バレーボールの黒鷲旗全日本男女選抜大会第4日は4日、大阪市のAsueアリーナ大阪で男女の準々決勝があり、4強が出そろった。女子は2013年度大会以来の優勝を狙う久光スプリングスがJTマーヴェラスにセットカウント3―1(25―21、25―22、30―32、25―17)で勝ち、準決勝に進出した。5日はデンソーエアリービーズと対戦する。

 久光のスターティングメンバー(第1セット)は、中川美柚(24)、北窓絢音(19)、万代真奈美(25)、吉武美佳(21)、平山詩嫣(23)、濵松明日香(25)、リベロ・高橋葵(18)。

 久光が「4度目の正直」でJTを倒した。今季VリーグのレギュラーラウンドとVカップで計3戦全敗を喫していた難敵を相手に「サーブ」と「ブロック」で狙い通りの展開に持ち込み、撃破した。サーブの効果率(サーブで相手のレシーブを崩した割合を数値化したもの)はJTの7・3%に対して11・5%。ブロックポイントはJT(8得点)の約2倍となる15得点を計上した。「大会も4日目に入り、体力的にも厳しい中、選手たちは最後までボールに食らいつき、負けないバレーをしてくれました」。会心の白星に、酒井新悟監督の声がうわずるのも無理はなかった。

JT戦でプレーする久光の西村弥菜美(手前)と高橋葵(写真提供:SAGA久光スプリングス)

 久光が今季、ここまでJTに勝てなかった要因の一つが、195センチの長身を誇るサンティアゴの存在だった。レギュラーラウンド22戦無敗に貢献し、スパイク賞とブロック賞を獲得した強力なミドルブロッカーに久光は苦しめられてきた。「今日も出場してくることは想定していました。サンティアゴ選手が前(前衛)にいるときこそ、サーブで崩して彼女を極力使わせないこと。仮に使わせたとしても、コンビを少しでも乱そうと」。酒井監督が明かしたプランは的中。アタックでは18打数で8点を決められながら、スパイクミスを2本誘った。第4セットでは23―16から、平山がサーブで攻めて、ブロックを絞りやすくしたところでサンティアゴのスパイクを濵松がシャット。相手の強みを完璧に封じて、勝利をものにした。

【次ページに続く】「強固な壁」

 「(試合を通して選手個々の)サーブが効いていたので、どのタイミングで(サンディアゴを)使ってくるのか、何となく伝わってきました。私自身、前よりも(ブロックで)手がしっかりと出るようになっているからこそ、今日は貢献できたかなと思います」と振り返ったのは平山だ。自身のブロックポイントはチーム最多の5点を記録。
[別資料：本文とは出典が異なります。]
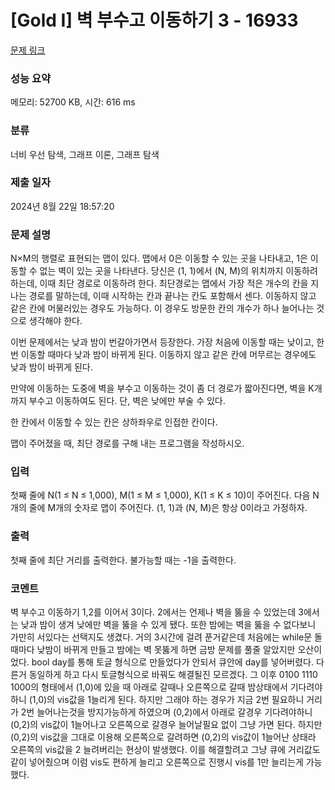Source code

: # [Gold I] 벽 부수고 이동하기 3 - 16933 

[문제 링크](https://www.acmicpc.net/problem/16933) 

### 성능 요약

메모리: 52700 KB, 시간: 616 ms

### 분류

너비 우선 탐색, 그래프 이론, 그래프 탐색

### 제출 일자

2024년 8월 22일 18:57:20

### 문제 설명

<p>N×M의 행렬로 표현되는 맵이 있다. 맵에서 0은 이동할 수 있는 곳을 나타내고, 1은 이동할 수 없는 벽이 있는 곳을 나타낸다. 당신은 (1, 1)에서 (N, M)의 위치까지 이동하려 하는데, 이때 최단 경로로 이동하려 한다. 최단경로는 맵에서 가장 적은 개수의 칸을 지나는 경로를 말하는데, 이때 시작하는 칸과 끝나는 칸도 포함해서 센다. 이동하지 않고 같은 칸에 머물러있는 경우도 가능하다. 이 경우도 방문한 칸의 개수가 하나 늘어나는 것으로 생각해야 한다.</p>

<p>이번 문제에서는 낮과 밤이 번갈아가면서 등장한다. 가장 처음에 이동할 때는 낮이고, 한 번 이동할 때마다 낮과 밤이 바뀌게 된다. 이동하지 않고 같은 칸에 머무르는 경우에도 낮과 밤이 바뀌게 된다.</p>

<p>만약에 이동하는 도중에 벽을 부수고 이동하는 것이 좀 더 경로가 짧아진다면, 벽을 K개 까지 부수고 이동하여도 된다. 단, 벽은 낮에만 부술 수 있다.</p>

<p>한 칸에서 이동할 수 있는 칸은 상하좌우로 인접한 칸이다.</p>

<p>맵이 주어졌을 때, 최단 경로를 구해 내는 프로그램을 작성하시오.</p>

### 입력 

 <p>첫째 줄에 N(1 ≤ N ≤ 1,000), M(1 ≤ M ≤ 1,000), K(1 ≤ K ≤ 10)이 주어진다. 다음 N개의 줄에 M개의 숫자로 맵이 주어진다. (1, 1)과 (N, M)은 항상 0이라고 가정하자.</p>

### 출력 

 <p>첫째 줄에 최단 거리를 출력한다. 불가능할 때는 -1을 출력한다.</p>

### 코멘트

 <p>벽 부수고 이동하기 1,2를 이어서 3이다. 2에서는 언제나 벽을 뚫을 수 있었는데 3에서는 낮과 밤이 생겨 낮에만 벽을 뚫을 수 있게 됐다. 또한 밤에는 벽을 뚫을 수 없다보니 가만히 서있다는 선택지도 생겼다. 거의 3시간에 걸려 푼거같은데 처음에는 while문 돌때마다 낮밤이 바뀌게 만들고 밤에는 벽 못뚫게 하면 금방 문제를 풀줄 알았지만 오산이었다. bool day를 통해 토글 형식으로 만들었다가 안되서 큐안에 day를 넣어버렸다. 다른거 동일하게 하고 다시 토글형식으로 바꿔도 해결될진 모르겠다. 그 이후 
 0100
 1110
 1000의 형태에서 (1,0)에 있을 때 아래로 갈때나 오른쪽으로 갈때 밤상태에서 기다려야하니 (1,0)의 vis값을 1늘리게 된다. 하지만 그래야 하는 경우가 지금 2번 필요하니 거리가 2번 늘어나는것을 방지가능하게 하였으며 (0,2)에서 아래로 갈경우 기다려야하니 (0,2)의 vis값이 1늘어나고 오른쪽으로 갈경우 늘어날필요 없이 그냥 가면 된다. 하지만 (0,2)의 vis값을 그대로 이용해 오른쪽으로 갈려하면 (0,2)의 vis값이 1늘어난 상태라 오른쪽의 vis값을 2 늘려버리는 현상이 발생했다. 이를 해결할려고 그냥 큐에 거리값도 같이 넣어줬으며 이럼 vis도 편하게 늘리고 오른쪽으로 진행시 vis를 1만 늘리는게 가능했다.<p>
 

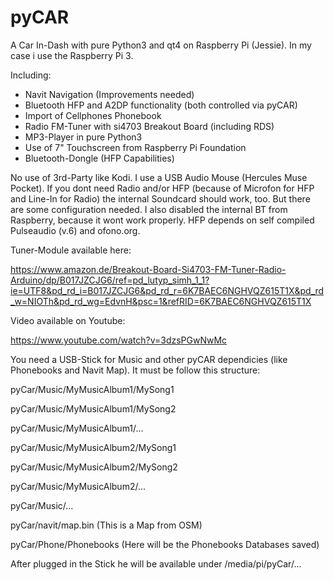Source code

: # pyCAR
A Car In-Dash with pure Python3 and qt4 on Raspberry Pi (Jessie). In my case i use the Raspberry Pi 3. 

Including:

- Navit Navigation (Improvements needed)
- Bluetooth HFP and A2DP functionality (both controlled via pyCAR)
- Import of Cellphones Phonebook
- Radio FM-Tuner with si4703 Breakout Board (including RDS)
- MP3-Player in pure Python3
- Use of 7" Touchscreen from Raspberry Pi Foundation
- Bluetooth-Dongle (HFP Capabilities)

No use of 3rd-Party like Kodi. I use a USB Audio Mouse (Hercules Muse Pocket). If you dont need Radio and/or HFP (because of Microfon for HFP and Line-In for Radio) the internal Soundcard should work, too. But there are some configuration needed. I also disabled the internal BT from Raspberry, because it wont work properly. HFP depends on self compiled Pulseaudio (v.6) and ofono.org.

Tuner-Module available here:

https://www.amazon.de/Breakout-Board-Si4703-FM-Tuner-Radio-Arduino/dp/B017JZCJG6/ref=pd_lutyp_simh_1_1?ie=UTF8&pd_rd_i=B017JZCJG6&pd_rd_r=6K7BAEC6NGHVQZ615T1X&pd_rd_w=NIOTh&pd_rd_wg=EdvnH&psc=1&refRID=6K7BAEC6NGHVQZ615T1X

Video available on Youtube:

https://www.youtube.com/watch?v=3dzsPGwNwMc

You need a USB-Stick for Music and other pyCAR dependicies (like Phonebooks and Navit Map). It must be follow this structure:

pyCar/Music/MyMusicAlbum1/MySong1

pyCar/Music/MyMusicAlbum1/MySong2

pyCar/Music/MyMusicAlbum1/...

pyCar/Music/MyMusicAlbum2/MySong1

pyCar/Music/MyMusicAlbum2/MySong2

pyCar/Music/MyMusicAlbum2/...

pyCar/Music/...

pyCar/navit/map.bin (This is a Map from OSM)

pyCar/Phone/Phonebooks (Here will be the Phonebooks Databases saved)

        
After plugged in the Stick he will be available under /media/pi/pyCar/...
吉武が4点、北窓も3点をマークするなどチーム全体で「強固な壁」になった。

 「JTさんにはリーグ、Vカップと勝てていなくて、悔しい気持ちを味わっていました。向こうは手を抜かずに、きっちり準備してやってくると思っていたので、こっちも負けないように意識していました」。平山がスタッフを含めた全員の思いを代弁した。今大会は1次リーグで筑波大に敗れ、東レアローズには2セット連取からのフルセット勝利。苦しみながらの4強入りで、頂点が見えてきた。「明日もストロングポイントである、サーブからのトータルディフェンスで粘り強く戦いたい」。酒井監督が言い切った。昨年12月の天皇杯・皇后杯全日本選手権では決勝でNECレッドロケッツに屈し、Vリーグではプレーオフで1勝もできずに不本意な最終順位(6位)に終わった。今季追求してきたバレーを結果で示すラストチャンス。一丸となって「黒鷲旗」をつかみ取る。